実在の事件を基にした映画『美しすぎる母』 トム・ケイリン監督&プロデューサー来日記者会見
一代で富を築いた大富豪ベークランド家に嫁ぎ、愛する息子に殺された実在の女性、バーバラ・ベークランド。なぜ、彼女は息子に殺されたのか?
2007年第60回カンヌ国際映画祭監督週間で上映され、スキャンダラスな内容で賛否両論を巻き起こした衝撃作、ジュリアン・ムーア主演映画『美しすぎる母』。監督のトム・ケイリンは、長期にわたる事件の調査を取り込んだハワード・A・ロッドマンの脚本を、サスペンスフルに交錯していく感情を密度濃く描いた一級の人間ドラマとへと昇華させた。

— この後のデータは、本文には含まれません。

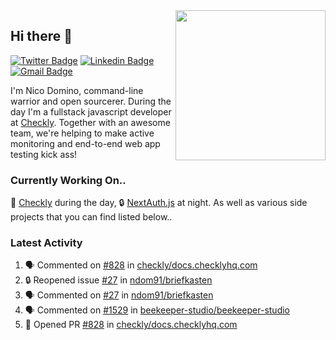 <img align="right" src="https://user-images.githubusercontent.com/7415984/172472491-91b16eac-fa22-4ecf-92df-d687139fd1f9.gif" width="240" />

## Hi there 👋

[![Twitter Badge](https://img.shields.io/badge/-@ndom91-1ca0f1?style=flat-square&labelColor=1ca0f1&logo=twitter&logoColor=white&link=https://twitter.com/ndom91)](https://twitter.com/ndom91) [![Linkedin Badge](https://img.shields.io/badge/-ndom91-blue?style=flat-square&logo=Linkedin&logoColor=white&link=https://www.linkedin.com/in/ndom91/)](https://www.linkedin.com/in/ndom91/) [![Gmail Badge](https://img.shields.io/badge/-yo@ndo.dev-c14438?style=flat-square&logo=mail.ru&logoColor=white&link=mailto:yo@ndo.dev)](mailto:yo@ndo.dev)

I'm Nico Domino, command-line warrior and open sourcerer. During the day I'm a fullstack javascript developer at [Checkly](https://checklyhq.com). Together with an awesome team, we're helping to make active monitoring and end-to-end web app testing kick ass!

### Currently Working On..

🦝 [Checkly](https://checklyhq.com) during the day, 🔒 [NextAuth.js](https://github.com/nextauthjs/next-auth) at night. As well as various side projects that you can find listed below..

<!--START_SECTION_PROFILE_VIEWS:readme-info-->
<!--END_SECTION_PROFILE_VIEWS:readme-info-->

<!--START_SECTION_DAILY_COMMIT:readme-info-->
<!--END_SECTION_DAILY_COMMIT:readme-info-->

<!--START_SECTION_WEEKLY_COMMIT:readme-info-->
<!--END_SECTION_WEEKLY_COMMIT:readme-info-->

### Latest Activity

<!--START_SECTION:activity-->
1. 🗣 Commented on [#828](https://github.com/checkly/docs.checklyhq.com/issues/828) in [checkly/docs.checklyhq.com](https://github.com/checkly/docs.checklyhq.com)
2. 🔒 Reopened issue [#27](https://github.com/ndom91/briefkasten/issues/27) in [ndom91/briefkasten](https://github.com/ndom91/briefkasten)
3. 🗣 Commented on [#27](https://github.com/ndom91/briefkasten/issues/27) in [ndom91/briefkasten](https://github.com/ndom91/briefkasten)
4. 🗣 Commented on [#1529](https://github.com/beekeeper-studio/beekeeper-studio/issues/1529) in [beekeeper-studio/beekeeper-studio](https://github.com/beekeeper-studio/beekeeper-studio)
5. 💪 Opened PR [#828](https://github.com/checkly/docs.checklyhq.com/pull/828) in [checkly/docs.checklyhq.com](https://github.com/checkly/docs.checklyhq.com)
<!--END_SECTION:activity-->
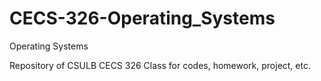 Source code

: # CECS-326-Operating_Systems
Operating Systems


Repository of CSULB CECS 326 Class for codes, homework, project, etc.
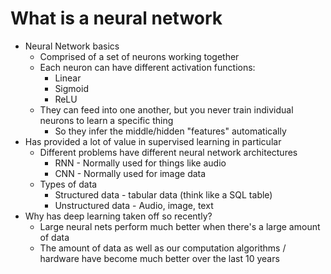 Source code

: # What is a neural network

* Neural Network basics
    * Comprised of a set of neurons working together
    * Each neuron can have different activation functions:
        * Linear
        * Sigmoid
        * ReLU
    * They can feed into one another, but you never train individual neurons to learn a specific thing
        * So they infer the middle/hidden "features" automatically
* Has provided a lot of value in supervised learning in particular
    * Different problems have different neural network architectures
        * RNN - Normally used for things like audio
        * CNN - Normally used for image data
    * Types of data
        * Structured data - tabular data (think like a SQL table)
        * Unstructured data - Audio, image, text
* Why has deep learning taken off so recently?
    * Large neural nets perform much better when there's a large amount of data
    * The amount of data as well as our computation algorithms / hardware have become much better over the last 10 years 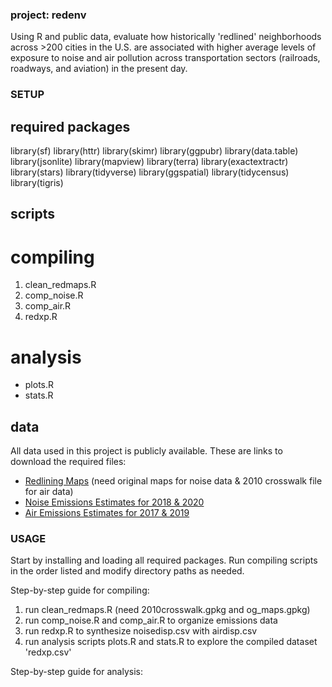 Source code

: ### project: redenv
Using R and public data, evaluate how historically 'redlined' neighborhoods across >200 cities in the U.S. are associated with higher average levels of exposure to noise and air pollution across transportation sectors (railroads, roadways, and aviation) in the present day.

### SETUP

## required packages
library(sf)
library(httr)
library(skimr)
library(ggpubr)
library(data.table)
library(jsonlite)
library(mapview)
library(terra)
library(exactextractr)
library(stars)
library(tidyverse)
library(ggspatial)
library(tidycensus)
library(tigris)

## scripts
# compiling
1. clean_redmaps.R
2. comp_noise.R
3. comp_air.R
4. redxp.R
# analysis
- plots.R
- stats.R

## data

All data used in this project is publicly available. These are links to download the required files:

- [Redlining Maps](https://dsl.richmond.edu/panorama/redlining/data) (need original maps for noise data & 2010 crosswalk file for air data)
- [Noise Emissions Estimates for 2018 & 2020](https://www.bts.gov/geospatial/national-transportation-noise-map)
- [Air Emissions Estimates for 2017 & 2019](http://air.csiss.gmu.edu/aq/NEMO/)


### USAGE

Start by installing and loading all required packages. Run compiling scripts in the order listed and modify directory paths as needed.

Step-by-step guide for compiling:
1.  run clean_redmaps.R (need 2010crosswalk.gpkg and og_maps.gpkg)
2.  run comp_noise.R and comp_air.R to organize emissions data
3.  run redxp.R to synthesize noisedisp.csv with airdisp.csv
4.  run analysis scripts plots.R and stats.R to explore the compiled dataset 'redxp.csv'


Step-by-step guide for analysis:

18日、本作の公開に先立ち、トム・ケイリン監督、プロデューサーであるケイティ・ルーメルの来日記者会見がBunkamura オーチャードホールにて行われた。
Q.実在の事件を基に執筆された原作はタブーも多く描かれていますが、なぜ映画化しようと思ったのでしょう?
プロデューサー:複雑なキャラクターとストーリーだからこそ興味を惹かれたの。この人物たちはどのような人間で、どうしてこのような道を選んでしまったのか……そのようなことを探求して、それが今も続いているのよ。
監督:古典的な悲劇の要素に釘づけになり、深い愛、特に夫婦愛や母と子の愛についての物語に興味を持ったんだ。
Q.小説を映画化する上で
監督:原作では1946年〜72年を描いているため、違う時代をうまく見せつつキャラクターたちが辿った長い旅を描くことは、自分にとってチャレンジだった。しかし、ユニークで個性的で才能豊かな俳優たちにめぐり合えたことで、うまく乗り越えることができたよ。
また、アメリカ人の私がスペインで撮影を行うこともチャレンジだったし、これは4つの国を舞台に描いているんだが、全ての撮影をバルセロナで行ったのもチャレンジだったね。
Q.ジュリアン・ムーアとエディ・レッドメインのキャスティングについて
プロデューサー:ジュリアン・ムーアは監督が早くから「この役には彼女しかいない」と決めていたの。アントニー役のエディ・レッドメインに関しては、100人の候補者の中からオーディションで選んだわ。
監督:そうだね。エディ・レッドメインは最終選考でジュリアン・ムーアと台本の読み合わせをさせたんだが、その時にジュリアンも私も「見つけた」という感覚があったんだ。彼は本当にジュリアンの息子だと言っても納得できるルックスだったしね。撮影が始まると、ジュリアンはパッと切り替えができるタイプなんだが、彼のほうは直感もすばらしいものがあるが、しっかり準備をして挑む俳優だと気づいた。そのように全くタイプの違う俳優のコラボレーションはとても興味深かったな。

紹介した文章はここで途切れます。